Transferring file to local machine when SSHing into a foreign box

Ángel González keisial at gmail.com
Sun May 13 08:45:10 EST 2012


On 12/05/12 19:45, Dotan Cohen wrote:
> I imagine something like this: The user would run a command such as
> the following: remoteServer$ cp2local someFile.c The SSH server on the
> remote host would then push the file to the SSH client running locally
> just as if scp had been used, but it would reuse the existing
> connection. The local SSH client would then write the file just as it
> would have had scp been used. 
The big problem with that approach is that you're trusting your
credentials to the remote side.
If I ssh from A to B, and B is compromised, it shouldn't be able to
compromise A.
Can you provide an alternative usage without that hole?
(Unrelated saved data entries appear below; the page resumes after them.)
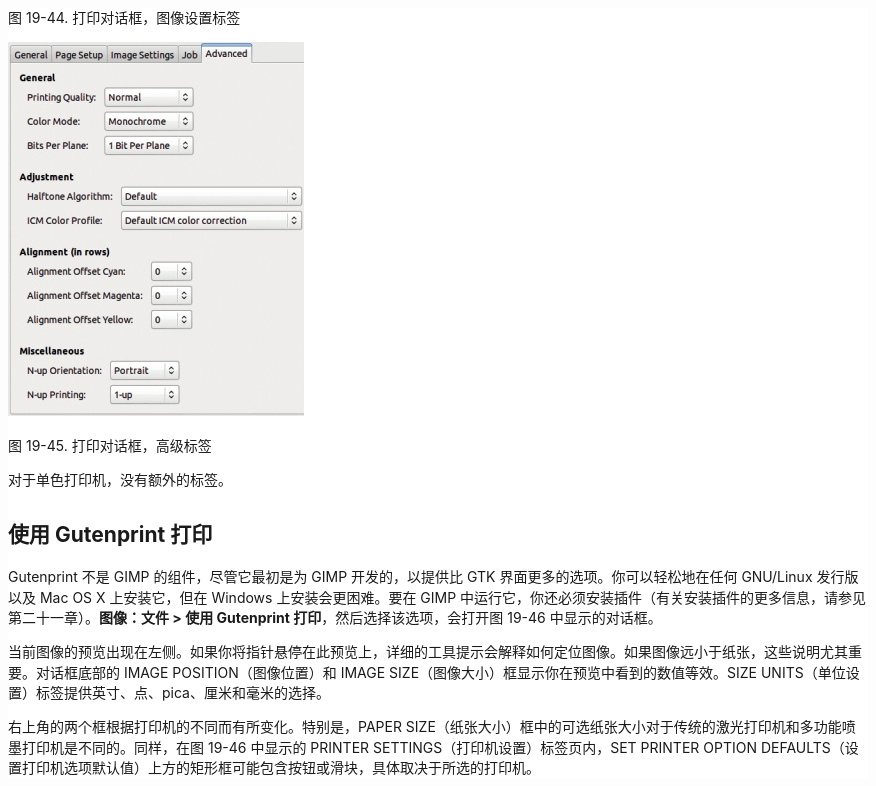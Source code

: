 图 19-44. 打印对话框，图像设置标签

![打印对话框，高级标签](img/httpatomoreillycomsourcenostarchimages1457278.png.jpg)

图 19-45. 打印对话框，高级标签

对于单色打印机，没有额外的标签。

## 使用 Gutenprint 打印

Gutenprint 不是 GIMP 的组件，尽管它最初是为 GIMP 开发的，以提供比 GTK 界面更多的选项。你可以轻松地在任何 GNU/Linux 发行版以及 Mac OS X 上安装它，但在 Windows 上安装会更困难。要在 GIMP 中运行它，你还必须安装插件（有关安装插件的更多信息，请参见第二十一章）。**图像：文件 > 使用 Gutenprint 打印**，然后选择该选项，会打开图 19-46 中显示的对话框。

当前图像的预览出现在左侧。如果你将指针悬停在此预览上，详细的工具提示会解释如何定位图像。如果图像远小于纸张，这些说明尤其重要。对话框底部的 IMAGE POSITION（图像位置）和 IMAGE SIZE（图像大小）框显示你在预览中看到的数值等效。SIZE UNITS（单位设置）标签提供英寸、点、pica、厘米和毫米的选择。

右上角的两个框根据打印机的不同而有所变化。特别是，PAPER SIZE（纸张大小）框中的可选纸张大小对于传统的激光打印机和多功能喷墨打印机是不同的。同样，在图 19-46 中显示的 PRINTER SETTINGS（打印机设置）标签页内，SET PRINTER OPTION DEFAULTS（设置打印机选项默认值）上方的矩形框可能包含按钮或滑块，具体取决于所选的打印机。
It may be an issue to be solved in a client, which allowed you to switch
between console and file view (sftp).

>> You could reconfigure your current connection adding a tunnel, and then
>> use that for transfering the files, but you'd still need a local daemon
>> (eg. ftpd) where to drop them.
> I am sure that you recognise the added complexity for the user by way
> of the workaround that you mention. From a technical point of view,
> OpenSSH already has the components necessary to make this a simple
> procedure.
Sure. I was throwing out some ideas which could, perhaps, turn out to be
useful (eg. for doing it in a script).